Time to raise the game

 

There is no doubt that privatisation delayed investment in the railway. The 0164 day hiatus is a case in point. Another is Railtrack's preference until recently to patch and mend rather than spend, spend, spend.

In fact the investment famine really dates back to the 1990 recession and privatisation merely served to delay the recovery. No matter: the end result is that as the brave new 21 st Century dawns the railway is waiting to catch up with a decade of under investment.

Still, the message from the spin doctors is that the good times are about to roll. The first Interim acceptance certificates, which will allow the new electric multiple units to enter passenger service are being signed. Railtrack has swung from Scrooge to Daddy Warbucks. Soon the customer will see the long promised new railway.

If only it were that simple. New train orders under the original franchises are notable for the lack of the growth builds which Network SouthEast planned when ridership last reached current levels. Worse, crashworthiness and disability provision mean that the new trains will have fewer seats than the ones they replace.

Similarly, it is going to take at least five years for Railtrack to alleviate the first capacity bottlenecks, particularly in commuter-land.

But we have the answer to that. Running the railway more intensively, with trains slotting through bottlenecks to the second, and you can get more capacity out of infrastructure and rolling stock. The new panacea is Japanese Operation.

There is no doubt that the Japanese railways run service which combine unmatched levels of intensity and reliability.
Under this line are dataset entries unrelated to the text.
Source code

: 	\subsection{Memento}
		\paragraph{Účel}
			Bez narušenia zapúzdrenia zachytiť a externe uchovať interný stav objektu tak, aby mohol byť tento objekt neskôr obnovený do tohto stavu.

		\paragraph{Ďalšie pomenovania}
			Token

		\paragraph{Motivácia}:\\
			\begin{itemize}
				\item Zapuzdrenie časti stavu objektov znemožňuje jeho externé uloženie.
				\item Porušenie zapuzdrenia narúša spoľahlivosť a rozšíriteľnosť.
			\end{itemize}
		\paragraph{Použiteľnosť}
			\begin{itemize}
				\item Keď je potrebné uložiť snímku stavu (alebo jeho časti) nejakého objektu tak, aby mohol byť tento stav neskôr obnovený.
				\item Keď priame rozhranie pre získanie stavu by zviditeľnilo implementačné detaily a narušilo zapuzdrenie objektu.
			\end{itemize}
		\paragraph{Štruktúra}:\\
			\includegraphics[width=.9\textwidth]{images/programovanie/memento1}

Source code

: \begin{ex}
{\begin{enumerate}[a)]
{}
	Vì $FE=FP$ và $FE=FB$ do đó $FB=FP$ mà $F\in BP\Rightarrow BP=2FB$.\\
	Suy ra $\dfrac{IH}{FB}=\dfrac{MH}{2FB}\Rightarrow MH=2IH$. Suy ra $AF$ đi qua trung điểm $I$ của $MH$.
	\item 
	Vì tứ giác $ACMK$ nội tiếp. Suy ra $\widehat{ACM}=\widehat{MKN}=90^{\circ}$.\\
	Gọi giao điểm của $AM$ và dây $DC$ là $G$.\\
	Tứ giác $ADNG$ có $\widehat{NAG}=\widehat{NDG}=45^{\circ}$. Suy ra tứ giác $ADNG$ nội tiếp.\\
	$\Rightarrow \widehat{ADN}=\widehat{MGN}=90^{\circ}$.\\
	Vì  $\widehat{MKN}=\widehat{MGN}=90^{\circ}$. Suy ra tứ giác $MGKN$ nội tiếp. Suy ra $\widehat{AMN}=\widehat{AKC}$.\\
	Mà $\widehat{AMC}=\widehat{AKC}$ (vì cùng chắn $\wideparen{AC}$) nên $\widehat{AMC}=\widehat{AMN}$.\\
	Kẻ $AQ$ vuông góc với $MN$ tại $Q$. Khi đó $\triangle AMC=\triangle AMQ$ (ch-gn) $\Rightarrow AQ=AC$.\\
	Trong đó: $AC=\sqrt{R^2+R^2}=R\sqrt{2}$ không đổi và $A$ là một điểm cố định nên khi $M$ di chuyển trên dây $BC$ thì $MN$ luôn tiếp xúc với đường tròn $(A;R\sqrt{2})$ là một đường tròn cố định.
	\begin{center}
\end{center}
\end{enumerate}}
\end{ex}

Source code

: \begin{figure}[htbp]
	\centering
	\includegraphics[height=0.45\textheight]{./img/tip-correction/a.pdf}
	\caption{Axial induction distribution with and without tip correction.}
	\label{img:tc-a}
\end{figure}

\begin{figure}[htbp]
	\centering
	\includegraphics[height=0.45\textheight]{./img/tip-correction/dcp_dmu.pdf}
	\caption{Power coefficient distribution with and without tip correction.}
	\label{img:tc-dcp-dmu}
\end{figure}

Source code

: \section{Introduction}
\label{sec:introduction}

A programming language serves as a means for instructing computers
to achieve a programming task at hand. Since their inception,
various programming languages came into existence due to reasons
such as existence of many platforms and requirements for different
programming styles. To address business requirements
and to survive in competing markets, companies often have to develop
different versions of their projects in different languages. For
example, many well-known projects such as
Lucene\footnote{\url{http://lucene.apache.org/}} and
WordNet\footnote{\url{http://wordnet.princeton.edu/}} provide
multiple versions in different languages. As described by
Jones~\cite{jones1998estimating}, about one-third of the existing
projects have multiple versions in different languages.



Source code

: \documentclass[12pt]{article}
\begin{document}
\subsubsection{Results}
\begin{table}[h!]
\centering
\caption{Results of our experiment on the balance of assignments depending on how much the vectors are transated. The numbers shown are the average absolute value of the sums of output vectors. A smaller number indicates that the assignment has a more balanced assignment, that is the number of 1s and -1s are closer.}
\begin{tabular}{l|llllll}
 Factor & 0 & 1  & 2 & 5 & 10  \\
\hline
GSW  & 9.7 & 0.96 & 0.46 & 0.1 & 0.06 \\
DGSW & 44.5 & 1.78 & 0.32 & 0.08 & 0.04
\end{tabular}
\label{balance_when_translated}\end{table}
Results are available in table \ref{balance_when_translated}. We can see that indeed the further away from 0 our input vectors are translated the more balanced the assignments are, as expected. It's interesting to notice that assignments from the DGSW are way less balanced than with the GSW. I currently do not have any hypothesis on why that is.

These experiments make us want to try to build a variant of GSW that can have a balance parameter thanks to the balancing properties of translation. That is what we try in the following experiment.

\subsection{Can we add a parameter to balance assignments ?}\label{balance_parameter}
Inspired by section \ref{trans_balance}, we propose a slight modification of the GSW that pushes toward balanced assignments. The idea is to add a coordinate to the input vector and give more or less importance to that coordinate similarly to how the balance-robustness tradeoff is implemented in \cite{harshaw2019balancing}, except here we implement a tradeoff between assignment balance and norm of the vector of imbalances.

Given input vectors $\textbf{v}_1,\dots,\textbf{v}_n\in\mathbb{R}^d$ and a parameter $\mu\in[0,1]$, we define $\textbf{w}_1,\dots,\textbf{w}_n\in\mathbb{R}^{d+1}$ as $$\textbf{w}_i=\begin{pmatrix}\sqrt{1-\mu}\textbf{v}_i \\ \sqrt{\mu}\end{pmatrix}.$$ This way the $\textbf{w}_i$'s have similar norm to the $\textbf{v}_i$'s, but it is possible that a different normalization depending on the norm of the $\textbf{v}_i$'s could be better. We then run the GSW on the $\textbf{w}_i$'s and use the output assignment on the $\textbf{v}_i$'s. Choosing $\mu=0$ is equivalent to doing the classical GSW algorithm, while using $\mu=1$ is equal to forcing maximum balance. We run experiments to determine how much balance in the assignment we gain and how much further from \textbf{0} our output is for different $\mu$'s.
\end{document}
The question is how can we replicate this in Britain – as we must surely do if, for example, the West Coast Main line is going to run at 2.5min headways in the search for precision capacity or Virgin Cross country provide clock face arrivals and departures through Birmingham New Street station.
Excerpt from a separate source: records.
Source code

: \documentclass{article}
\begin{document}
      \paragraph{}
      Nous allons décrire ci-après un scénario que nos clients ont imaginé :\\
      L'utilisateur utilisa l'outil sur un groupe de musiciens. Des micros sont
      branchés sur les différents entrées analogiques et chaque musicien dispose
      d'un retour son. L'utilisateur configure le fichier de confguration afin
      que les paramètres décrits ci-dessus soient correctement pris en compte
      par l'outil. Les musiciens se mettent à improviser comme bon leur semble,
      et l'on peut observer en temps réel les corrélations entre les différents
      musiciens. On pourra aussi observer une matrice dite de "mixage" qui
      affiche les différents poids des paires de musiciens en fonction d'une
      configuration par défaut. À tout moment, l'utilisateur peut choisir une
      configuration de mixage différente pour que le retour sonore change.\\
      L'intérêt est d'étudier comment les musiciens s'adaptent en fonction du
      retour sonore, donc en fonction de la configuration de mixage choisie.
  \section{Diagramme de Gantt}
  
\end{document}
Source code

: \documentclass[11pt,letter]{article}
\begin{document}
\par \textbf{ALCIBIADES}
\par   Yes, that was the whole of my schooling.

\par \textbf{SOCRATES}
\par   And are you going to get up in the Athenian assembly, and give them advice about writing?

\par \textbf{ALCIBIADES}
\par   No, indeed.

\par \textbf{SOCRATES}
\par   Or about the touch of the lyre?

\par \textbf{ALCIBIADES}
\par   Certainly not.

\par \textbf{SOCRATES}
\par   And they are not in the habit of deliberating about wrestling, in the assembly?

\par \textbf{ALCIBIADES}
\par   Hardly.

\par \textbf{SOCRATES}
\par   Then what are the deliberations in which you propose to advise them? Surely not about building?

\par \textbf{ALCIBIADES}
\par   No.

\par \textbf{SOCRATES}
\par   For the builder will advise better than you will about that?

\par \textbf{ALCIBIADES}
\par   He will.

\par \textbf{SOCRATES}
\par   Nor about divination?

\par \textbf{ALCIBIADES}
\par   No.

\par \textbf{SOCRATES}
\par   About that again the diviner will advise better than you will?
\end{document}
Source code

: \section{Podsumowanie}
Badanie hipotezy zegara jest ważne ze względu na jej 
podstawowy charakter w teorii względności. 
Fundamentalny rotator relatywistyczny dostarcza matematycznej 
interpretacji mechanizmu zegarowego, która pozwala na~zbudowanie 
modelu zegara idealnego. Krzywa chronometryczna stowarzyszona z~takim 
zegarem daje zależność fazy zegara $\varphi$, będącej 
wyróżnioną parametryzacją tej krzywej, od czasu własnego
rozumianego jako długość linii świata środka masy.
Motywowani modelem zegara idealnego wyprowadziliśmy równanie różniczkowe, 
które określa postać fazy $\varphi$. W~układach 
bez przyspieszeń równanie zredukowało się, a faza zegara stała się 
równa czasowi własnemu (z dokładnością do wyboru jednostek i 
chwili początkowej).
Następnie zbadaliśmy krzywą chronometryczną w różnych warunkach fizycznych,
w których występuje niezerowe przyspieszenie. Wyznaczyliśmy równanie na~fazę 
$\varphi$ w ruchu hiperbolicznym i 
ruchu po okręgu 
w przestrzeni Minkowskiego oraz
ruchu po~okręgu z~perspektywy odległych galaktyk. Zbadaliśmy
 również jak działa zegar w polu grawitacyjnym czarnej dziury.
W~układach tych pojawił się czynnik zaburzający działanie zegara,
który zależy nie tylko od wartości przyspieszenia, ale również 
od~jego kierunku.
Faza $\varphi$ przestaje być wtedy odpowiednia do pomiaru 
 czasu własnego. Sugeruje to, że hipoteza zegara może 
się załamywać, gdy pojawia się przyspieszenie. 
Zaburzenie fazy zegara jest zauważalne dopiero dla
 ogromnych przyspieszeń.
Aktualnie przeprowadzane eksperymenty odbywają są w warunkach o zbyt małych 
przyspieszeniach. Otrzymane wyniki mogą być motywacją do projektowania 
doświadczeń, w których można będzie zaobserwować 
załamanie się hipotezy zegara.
Japanese operation will be the key to success. But how do the Japanese do it?

A comparative study showed that one highly regarded Pacific rim metro operator was several times worse than Japanese best practice when it came to service reliability. Suspecting a propaganda exercise of a quirk of definition a team was despatched to Japan and found the comparison valid.

So that's the solution then. Import some ultra reliable Japanese equipment smartish. Unfortunately not. While inherent reliability is important, the real key is massive redundancy throughout the system.

In Britain Railtrack pats itself on the back for fitting microswitches with gold plated contacts to make point motors more reliable. The Japanese approach is to duplicate point motors, track circuits, indeed, anything where failure can bring the service to a halt. And have gold plated contacts to maximise the risk of failure in the first place.

Not that this is totally new in Britain . The new EMUs have modular traction packages in which failure of one module does not bring the train to a halt. Indeed the SWT Junipers have three modules when two would do the job. In normal service all three run a part power, but should one fail, the other two on full power can keep to time.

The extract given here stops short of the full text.